►

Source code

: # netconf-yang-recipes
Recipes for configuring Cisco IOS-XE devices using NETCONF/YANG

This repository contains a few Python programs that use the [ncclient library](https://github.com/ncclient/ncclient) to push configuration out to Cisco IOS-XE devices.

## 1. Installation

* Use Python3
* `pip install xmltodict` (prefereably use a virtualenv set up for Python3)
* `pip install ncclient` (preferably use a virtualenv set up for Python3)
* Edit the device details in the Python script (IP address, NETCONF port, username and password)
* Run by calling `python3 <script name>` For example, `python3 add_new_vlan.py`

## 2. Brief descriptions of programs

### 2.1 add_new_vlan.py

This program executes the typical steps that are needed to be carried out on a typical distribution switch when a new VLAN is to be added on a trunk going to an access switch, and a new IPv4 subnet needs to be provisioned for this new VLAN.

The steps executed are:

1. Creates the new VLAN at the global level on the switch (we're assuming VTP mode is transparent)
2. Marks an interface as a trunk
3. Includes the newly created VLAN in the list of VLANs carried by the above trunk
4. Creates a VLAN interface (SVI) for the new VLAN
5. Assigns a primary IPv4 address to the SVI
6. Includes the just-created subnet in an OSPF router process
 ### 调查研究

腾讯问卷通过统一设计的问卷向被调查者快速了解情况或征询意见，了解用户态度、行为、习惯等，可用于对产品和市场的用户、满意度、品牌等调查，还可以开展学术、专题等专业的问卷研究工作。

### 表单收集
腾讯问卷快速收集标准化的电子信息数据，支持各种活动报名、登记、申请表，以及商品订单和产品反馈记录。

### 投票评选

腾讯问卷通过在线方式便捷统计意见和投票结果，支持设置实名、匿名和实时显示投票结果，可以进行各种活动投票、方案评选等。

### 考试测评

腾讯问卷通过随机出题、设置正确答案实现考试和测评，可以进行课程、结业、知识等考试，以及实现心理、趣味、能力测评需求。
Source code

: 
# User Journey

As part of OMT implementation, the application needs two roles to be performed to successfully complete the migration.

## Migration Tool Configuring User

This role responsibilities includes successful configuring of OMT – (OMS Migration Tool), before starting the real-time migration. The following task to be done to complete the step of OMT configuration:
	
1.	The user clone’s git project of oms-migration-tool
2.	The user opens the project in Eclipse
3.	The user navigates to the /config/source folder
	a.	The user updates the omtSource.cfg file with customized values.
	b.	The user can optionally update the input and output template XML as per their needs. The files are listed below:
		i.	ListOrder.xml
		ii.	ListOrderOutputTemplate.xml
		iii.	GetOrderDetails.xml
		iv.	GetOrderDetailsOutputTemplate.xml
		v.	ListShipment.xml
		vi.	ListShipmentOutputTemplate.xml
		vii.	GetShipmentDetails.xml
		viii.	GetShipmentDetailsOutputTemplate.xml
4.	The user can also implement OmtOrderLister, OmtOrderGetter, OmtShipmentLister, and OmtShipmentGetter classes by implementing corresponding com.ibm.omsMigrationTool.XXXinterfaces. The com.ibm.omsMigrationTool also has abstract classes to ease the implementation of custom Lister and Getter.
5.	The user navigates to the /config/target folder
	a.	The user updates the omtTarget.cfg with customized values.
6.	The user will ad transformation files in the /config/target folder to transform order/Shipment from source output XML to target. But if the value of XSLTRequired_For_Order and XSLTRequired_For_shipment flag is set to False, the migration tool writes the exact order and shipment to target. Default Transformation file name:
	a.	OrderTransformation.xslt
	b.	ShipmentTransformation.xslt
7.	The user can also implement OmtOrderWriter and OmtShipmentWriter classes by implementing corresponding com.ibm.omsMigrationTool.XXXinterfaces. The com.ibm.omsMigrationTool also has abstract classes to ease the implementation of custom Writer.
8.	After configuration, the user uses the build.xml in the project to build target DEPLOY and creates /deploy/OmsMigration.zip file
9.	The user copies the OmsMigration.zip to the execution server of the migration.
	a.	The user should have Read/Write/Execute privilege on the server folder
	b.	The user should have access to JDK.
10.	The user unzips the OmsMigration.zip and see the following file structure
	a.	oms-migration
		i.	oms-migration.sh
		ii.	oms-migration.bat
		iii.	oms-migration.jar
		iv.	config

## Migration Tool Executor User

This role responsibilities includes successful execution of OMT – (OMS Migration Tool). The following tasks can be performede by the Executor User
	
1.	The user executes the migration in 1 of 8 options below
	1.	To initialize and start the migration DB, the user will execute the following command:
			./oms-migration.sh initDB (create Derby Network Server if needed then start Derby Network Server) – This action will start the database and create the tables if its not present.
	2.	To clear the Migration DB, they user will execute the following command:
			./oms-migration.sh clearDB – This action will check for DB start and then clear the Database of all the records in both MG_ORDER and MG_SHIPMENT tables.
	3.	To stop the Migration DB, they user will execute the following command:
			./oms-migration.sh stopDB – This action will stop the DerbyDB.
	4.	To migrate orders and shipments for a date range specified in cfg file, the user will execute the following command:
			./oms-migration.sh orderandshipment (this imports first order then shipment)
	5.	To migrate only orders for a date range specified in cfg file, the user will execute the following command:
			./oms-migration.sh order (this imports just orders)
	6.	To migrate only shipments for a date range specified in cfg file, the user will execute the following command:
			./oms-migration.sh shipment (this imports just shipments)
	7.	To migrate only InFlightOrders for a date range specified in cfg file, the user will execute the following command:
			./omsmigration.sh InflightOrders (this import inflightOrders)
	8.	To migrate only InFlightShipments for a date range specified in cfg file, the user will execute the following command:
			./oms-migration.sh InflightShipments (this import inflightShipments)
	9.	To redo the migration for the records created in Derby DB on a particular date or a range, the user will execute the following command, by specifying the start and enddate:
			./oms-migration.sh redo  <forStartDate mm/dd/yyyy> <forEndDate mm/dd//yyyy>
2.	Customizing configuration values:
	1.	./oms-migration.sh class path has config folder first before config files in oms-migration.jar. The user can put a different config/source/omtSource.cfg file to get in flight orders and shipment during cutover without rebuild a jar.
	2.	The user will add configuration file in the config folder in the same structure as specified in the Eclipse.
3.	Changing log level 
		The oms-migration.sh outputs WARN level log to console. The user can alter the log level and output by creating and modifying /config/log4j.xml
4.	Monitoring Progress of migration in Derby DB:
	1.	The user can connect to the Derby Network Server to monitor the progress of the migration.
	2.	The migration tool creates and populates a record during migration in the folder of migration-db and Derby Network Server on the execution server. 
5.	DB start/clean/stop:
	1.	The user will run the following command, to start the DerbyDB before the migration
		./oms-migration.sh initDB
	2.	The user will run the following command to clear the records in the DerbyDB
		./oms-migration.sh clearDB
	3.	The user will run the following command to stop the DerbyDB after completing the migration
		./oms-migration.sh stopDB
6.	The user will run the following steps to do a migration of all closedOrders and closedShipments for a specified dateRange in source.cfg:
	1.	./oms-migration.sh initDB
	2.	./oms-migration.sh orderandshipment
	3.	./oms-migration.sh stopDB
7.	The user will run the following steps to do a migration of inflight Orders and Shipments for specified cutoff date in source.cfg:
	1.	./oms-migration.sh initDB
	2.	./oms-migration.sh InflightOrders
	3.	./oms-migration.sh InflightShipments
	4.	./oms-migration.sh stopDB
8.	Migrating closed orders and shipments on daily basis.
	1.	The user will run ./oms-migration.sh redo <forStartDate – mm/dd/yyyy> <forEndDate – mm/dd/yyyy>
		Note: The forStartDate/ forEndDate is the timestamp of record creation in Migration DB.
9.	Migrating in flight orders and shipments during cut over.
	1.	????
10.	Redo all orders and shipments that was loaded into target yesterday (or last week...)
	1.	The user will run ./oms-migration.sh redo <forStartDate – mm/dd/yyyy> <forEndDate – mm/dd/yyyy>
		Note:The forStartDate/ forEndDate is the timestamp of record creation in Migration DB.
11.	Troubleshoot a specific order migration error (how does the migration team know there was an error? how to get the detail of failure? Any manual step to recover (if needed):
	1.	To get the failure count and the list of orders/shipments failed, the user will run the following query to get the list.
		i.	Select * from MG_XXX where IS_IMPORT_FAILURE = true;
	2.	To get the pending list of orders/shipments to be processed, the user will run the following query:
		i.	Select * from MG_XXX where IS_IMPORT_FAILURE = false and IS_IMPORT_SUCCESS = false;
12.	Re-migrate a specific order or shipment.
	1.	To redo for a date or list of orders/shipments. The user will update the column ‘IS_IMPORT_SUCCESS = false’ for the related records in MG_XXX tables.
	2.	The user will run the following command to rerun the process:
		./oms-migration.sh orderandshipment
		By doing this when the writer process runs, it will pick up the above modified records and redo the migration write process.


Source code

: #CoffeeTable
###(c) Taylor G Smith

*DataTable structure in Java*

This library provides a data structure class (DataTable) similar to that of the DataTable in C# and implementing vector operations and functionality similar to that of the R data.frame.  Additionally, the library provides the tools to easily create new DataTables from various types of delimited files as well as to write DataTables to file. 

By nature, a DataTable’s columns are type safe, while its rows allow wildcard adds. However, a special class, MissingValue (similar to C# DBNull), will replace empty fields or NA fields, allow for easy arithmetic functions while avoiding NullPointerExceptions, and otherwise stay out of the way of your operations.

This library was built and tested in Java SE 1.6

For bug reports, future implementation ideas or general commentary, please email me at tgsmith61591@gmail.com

◄

Prompt -
Within the material above, the line with "before the migration" opens the range and the line with "command to rerun" closes it; reproduce that range word for word.

Result of this task -
	1.	The user will run the following command, to start the DerbyDB before the migration
		./oms-migration.sh initDB
	2.	The user will run the following command to clear the records in the DerbyDB
		./oms-migration.sh clearDB
	3.	The user will run the following command to stop the DerbyDB after completing the migration
		./oms-migration.sh stopDB
6.	The user will run the following steps to do a migration of all closedOrders and closedShipments for a specified dateRange in source.cfg:
	1.	./oms-migration.sh initDB
	2.	./oms-migration.sh orderandshipment
	3.	./oms-migration.sh stopDB
7.	The user will run the following steps to do a migration of inflight Orders and Shipments for specified cutoff date in source.cfg:
	1.	./oms-migration.sh initDB
	2.	./oms-migration.sh InflightOrders
	3.	./oms-migration.sh InflightShipments
	4.	./oms-migration.sh stopDB
8.	Migrating closed orders and shipments on daily basis.
	1.	The user will run ./oms-migration.sh redo <forStartDate – mm/dd/yyyy> <forEndDate – mm/dd/yyyy>
		Note: The forStartDate/ forEndDate is the timestamp of record creation in Migration DB.
9.	Migrating in flight orders and shipments during cut over.
	1.	????
10.	Redo all orders and shipments that was loaded into target yesterday (or last week...)
	1.	The user will run ./oms-migration.sh redo <forStartDate – mm/dd/yyyy> <forEndDate – mm/dd/yyyy>
		Note:The forStartDate/ forEndDate is the timestamp of record creation in Migration DB.
11.	Troubleshoot a specific order migration error (how does the migration team know there was an error? how to get the detail of failure? Any manual step to recover (if needed):
	1.	To get the failure count and the list of orders/shipments failed, the user will run the following query to get the list.
		i.	Select * from MG_XXX where IS_IMPORT_FAILURE = true;
	2.	To get the pending list of orders/shipments to be processed, the user will run the following query:
		i.	Select * from MG_XXX where IS_IMPORT_FAILURE = false and IS_IMPORT_SUCCESS = false;
12.	Re-migrate a specific order or shipment.
	1.	To redo for a date or list of orders/shipments. The user will update the column ‘IS_IMPORT_SUCCESS = false’ for the related records in MG_XXX tables.
	2.	The user will run the following command to rerun the process:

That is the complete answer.